§ WORK REQUEST: Pull every line holding the word "based" out of the data and copy it.

§ EXERCISE DATA:
================================

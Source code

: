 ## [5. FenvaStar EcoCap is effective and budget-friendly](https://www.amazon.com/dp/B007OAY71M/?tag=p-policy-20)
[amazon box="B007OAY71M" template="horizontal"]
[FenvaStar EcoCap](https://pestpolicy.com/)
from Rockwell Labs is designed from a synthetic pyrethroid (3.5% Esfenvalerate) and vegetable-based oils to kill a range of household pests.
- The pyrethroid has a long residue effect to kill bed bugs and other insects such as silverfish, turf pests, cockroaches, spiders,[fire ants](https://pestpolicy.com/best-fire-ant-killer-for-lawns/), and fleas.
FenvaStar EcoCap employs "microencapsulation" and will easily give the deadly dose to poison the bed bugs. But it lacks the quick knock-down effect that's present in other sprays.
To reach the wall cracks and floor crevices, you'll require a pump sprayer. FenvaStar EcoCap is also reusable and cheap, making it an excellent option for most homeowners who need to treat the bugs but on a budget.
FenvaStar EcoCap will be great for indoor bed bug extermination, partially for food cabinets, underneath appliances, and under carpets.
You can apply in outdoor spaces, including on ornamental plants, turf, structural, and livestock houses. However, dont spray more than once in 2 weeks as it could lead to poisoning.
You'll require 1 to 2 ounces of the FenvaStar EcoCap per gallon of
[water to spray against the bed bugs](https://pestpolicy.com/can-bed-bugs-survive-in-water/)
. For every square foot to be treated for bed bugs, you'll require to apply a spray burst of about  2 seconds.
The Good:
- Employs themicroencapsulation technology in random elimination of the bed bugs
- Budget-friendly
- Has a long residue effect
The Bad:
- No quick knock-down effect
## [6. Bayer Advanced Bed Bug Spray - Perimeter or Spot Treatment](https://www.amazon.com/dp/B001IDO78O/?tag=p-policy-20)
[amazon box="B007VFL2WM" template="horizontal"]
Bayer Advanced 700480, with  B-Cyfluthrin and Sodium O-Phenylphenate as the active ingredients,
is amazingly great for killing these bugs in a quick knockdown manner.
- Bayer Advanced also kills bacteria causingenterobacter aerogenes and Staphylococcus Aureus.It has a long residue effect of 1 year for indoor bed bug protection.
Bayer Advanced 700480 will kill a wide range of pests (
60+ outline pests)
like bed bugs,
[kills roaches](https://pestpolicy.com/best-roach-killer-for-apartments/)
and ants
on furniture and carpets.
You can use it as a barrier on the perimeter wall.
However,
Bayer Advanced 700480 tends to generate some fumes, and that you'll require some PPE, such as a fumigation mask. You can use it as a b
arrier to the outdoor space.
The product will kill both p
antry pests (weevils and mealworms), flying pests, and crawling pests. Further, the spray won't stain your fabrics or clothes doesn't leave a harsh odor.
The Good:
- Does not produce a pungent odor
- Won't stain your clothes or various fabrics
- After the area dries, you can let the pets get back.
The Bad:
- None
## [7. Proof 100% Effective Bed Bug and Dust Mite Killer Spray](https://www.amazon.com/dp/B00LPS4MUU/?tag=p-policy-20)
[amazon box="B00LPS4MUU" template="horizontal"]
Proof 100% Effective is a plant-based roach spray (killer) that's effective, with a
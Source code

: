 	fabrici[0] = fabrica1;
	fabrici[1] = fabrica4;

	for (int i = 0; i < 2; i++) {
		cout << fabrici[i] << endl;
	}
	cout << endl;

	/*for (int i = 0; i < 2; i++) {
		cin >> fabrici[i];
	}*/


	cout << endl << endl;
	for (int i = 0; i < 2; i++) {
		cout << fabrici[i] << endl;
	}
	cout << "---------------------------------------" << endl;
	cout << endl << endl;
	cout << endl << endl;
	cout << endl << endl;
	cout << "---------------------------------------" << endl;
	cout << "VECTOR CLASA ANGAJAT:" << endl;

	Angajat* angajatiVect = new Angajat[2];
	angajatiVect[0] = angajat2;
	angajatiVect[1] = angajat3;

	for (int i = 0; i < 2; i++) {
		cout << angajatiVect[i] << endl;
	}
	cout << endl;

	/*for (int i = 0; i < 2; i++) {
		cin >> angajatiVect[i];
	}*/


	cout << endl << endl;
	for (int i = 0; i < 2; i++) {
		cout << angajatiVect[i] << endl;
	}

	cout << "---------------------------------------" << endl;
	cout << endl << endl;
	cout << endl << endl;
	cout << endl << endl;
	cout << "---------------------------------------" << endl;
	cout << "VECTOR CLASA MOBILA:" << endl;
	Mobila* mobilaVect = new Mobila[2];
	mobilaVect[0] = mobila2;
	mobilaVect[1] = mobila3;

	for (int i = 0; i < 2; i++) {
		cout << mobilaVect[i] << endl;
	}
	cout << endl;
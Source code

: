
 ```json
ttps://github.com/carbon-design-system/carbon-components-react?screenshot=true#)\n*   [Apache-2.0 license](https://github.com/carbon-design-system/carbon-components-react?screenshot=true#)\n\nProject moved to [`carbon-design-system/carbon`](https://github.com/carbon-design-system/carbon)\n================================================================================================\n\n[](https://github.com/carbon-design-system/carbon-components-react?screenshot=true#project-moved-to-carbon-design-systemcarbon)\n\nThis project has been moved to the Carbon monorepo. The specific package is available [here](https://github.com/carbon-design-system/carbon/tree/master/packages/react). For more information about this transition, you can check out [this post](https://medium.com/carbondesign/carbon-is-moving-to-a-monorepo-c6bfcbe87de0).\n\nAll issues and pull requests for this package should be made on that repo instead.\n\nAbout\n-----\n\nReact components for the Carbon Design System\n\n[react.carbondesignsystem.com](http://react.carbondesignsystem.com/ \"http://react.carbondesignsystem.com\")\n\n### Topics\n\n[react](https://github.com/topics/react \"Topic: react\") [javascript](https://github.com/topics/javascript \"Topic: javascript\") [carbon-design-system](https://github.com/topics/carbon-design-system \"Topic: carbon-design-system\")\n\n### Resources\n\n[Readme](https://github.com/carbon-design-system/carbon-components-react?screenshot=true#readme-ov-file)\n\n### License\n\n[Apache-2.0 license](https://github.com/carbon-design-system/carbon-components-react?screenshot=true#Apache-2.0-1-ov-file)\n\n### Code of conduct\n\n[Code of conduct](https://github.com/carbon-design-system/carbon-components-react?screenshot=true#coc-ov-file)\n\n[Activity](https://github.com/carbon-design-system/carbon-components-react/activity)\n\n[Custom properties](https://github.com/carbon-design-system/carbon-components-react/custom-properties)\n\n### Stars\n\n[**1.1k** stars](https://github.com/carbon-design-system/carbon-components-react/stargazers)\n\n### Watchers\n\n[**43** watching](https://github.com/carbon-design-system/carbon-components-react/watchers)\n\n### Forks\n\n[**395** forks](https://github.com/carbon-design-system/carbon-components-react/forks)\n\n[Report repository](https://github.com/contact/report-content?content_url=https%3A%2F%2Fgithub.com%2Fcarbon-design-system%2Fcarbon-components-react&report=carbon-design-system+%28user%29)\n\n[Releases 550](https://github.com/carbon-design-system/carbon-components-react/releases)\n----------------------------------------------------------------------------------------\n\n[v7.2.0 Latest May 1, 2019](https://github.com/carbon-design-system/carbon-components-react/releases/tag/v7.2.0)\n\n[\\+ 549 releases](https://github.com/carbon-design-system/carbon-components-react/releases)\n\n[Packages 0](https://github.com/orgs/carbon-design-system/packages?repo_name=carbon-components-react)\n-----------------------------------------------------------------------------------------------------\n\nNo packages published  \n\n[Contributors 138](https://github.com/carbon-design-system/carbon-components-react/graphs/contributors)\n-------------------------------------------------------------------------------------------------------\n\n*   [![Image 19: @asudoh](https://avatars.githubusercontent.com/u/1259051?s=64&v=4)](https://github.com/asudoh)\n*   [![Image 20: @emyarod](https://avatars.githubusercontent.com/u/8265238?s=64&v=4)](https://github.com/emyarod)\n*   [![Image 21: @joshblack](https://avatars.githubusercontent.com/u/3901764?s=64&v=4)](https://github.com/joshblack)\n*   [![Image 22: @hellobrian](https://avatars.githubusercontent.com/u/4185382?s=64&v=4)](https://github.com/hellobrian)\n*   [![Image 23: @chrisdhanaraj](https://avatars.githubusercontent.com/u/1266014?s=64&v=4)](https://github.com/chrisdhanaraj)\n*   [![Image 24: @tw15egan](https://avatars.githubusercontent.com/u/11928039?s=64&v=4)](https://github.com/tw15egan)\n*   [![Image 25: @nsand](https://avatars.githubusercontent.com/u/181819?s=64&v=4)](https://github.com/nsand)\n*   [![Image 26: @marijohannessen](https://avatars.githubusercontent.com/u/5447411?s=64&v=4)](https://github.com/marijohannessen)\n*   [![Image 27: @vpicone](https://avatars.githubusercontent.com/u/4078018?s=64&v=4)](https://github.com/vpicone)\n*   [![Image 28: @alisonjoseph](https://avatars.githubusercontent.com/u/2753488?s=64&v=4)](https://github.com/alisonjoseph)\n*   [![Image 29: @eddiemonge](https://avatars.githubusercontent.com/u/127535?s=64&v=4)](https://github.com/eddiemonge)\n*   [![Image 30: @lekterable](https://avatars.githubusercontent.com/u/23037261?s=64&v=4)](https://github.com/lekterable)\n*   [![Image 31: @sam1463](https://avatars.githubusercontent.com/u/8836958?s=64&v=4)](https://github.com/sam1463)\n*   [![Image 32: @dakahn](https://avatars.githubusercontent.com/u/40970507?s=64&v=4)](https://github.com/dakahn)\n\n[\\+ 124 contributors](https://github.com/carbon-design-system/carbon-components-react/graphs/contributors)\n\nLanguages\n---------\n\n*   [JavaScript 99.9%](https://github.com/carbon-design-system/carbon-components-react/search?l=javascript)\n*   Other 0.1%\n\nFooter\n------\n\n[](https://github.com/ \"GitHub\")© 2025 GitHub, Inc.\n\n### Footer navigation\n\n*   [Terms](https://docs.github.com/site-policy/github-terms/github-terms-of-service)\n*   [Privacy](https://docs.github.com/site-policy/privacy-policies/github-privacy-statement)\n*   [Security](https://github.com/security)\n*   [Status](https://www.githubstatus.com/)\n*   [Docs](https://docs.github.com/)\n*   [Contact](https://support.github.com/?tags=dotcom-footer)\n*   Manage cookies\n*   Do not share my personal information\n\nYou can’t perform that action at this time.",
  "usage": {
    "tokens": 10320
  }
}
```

================================

§ YOUR RESPONSE:
from Rockwell Labs is designed from a synthetic pyrethroid (3.5% Esfenvalerate) and vegetable-based oils to kill a range of household pests.
Proof 100% Effective is a plant-based roach spray (killer) that's effective, with a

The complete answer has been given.